▸ EXERCISE AIM
In your output, repeat each entry exactly and include no pictures.

▸ SOURCE MATERIAL
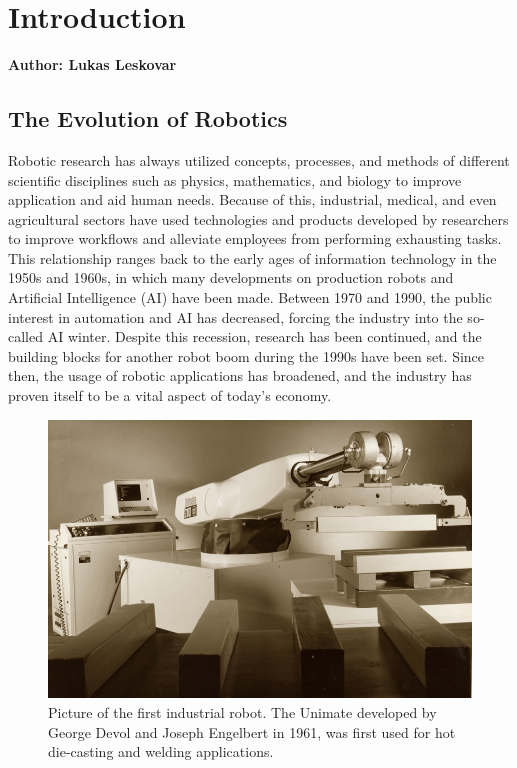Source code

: \chapter{Introduction}

\textbf{Author: Lukas Leskovar}

\vspace{2mm}

\section{The Evolution of Robotics}


Robotic research has always utilized concepts, processes, and methods of different scientific disciplines such as physics, mathematics, and biology to improve application and aid human needs. Because of this, industrial, medical, and even agricultural sectors have used technologies and products developed by researchers to improve workflows and alleviate employees from performing exhausting tasks. This relationship ranges back to the early ages of information technology in the 1950s and 1960s, in which many developments on production robots and Artificial Intelligence (AI) have been made.
Between 1970 and 1990, the public interest in automation and AI has decreased, forcing the industry into the so-called AI winter. Despite this recession, research has been continued, and the building blocks for another robot boom during the 1990s have been set. Since then, the usage of robotic applications has broadened, and the industry has proven itself to be a vital aspect of today's economy.

\begin{figure}
	\centering
	\includegraphics[width=0.7\linewidth]{img/unimate}
	\caption{
		Picture of the first industrial robot. The Unimate developed by George Devol and Joseph Engelbert in 1961, was first used for hot die-casting and welding applications.\protect\footnotemark[1]
	}
	\label{fig:unimate}
\end{figure}
\addtocounter{footnote}{+1}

▸ EXPECTED ANSWER
Source code

: \chapter{Introduction}

\textbf{Author: Lukas Leskovar}

\vspace{2mm}

\section{The Evolution of Robotics}


Robotic research has always utilized concepts, processes, and methods of different scientific disciplines such as physics, mathematics, and biology to improve application and aid human needs. Because of this, industrial, medical, and even agricultural sectors have used technologies and products developed by researchers to improve workflows and alleviate employees from performing exhausting tasks. This relationship ranges back to the early ages of information technology in the 1950s and 1960s, in which many developments on production robots and Artificial Intelligence (AI) have been made.
Between 1970 and 1990, the public interest in automation and AI has decreased, forcing the industry into the so-called AI winter. Despite this recession, research has been continued, and the building blocks for another robot boom during the 1990s have been set. Since then, the usage of robotic applications has broadened, and the industry has proven itself to be a vital aspect of today's economy.

\begin{figure}
	\centering
	\includegraphics[width=0.7\linewidth]{img/unimate}
	\caption{
		Picture of the first industrial robot. The Unimate developed by George Devol and Joseph Engelbert in 1961, was first used for hot die-casting and welding applications.\protect\footnotemark[1]
	}
	\label{fig:unimate}
\end{figure}
\addtocounter{footnote}{+1}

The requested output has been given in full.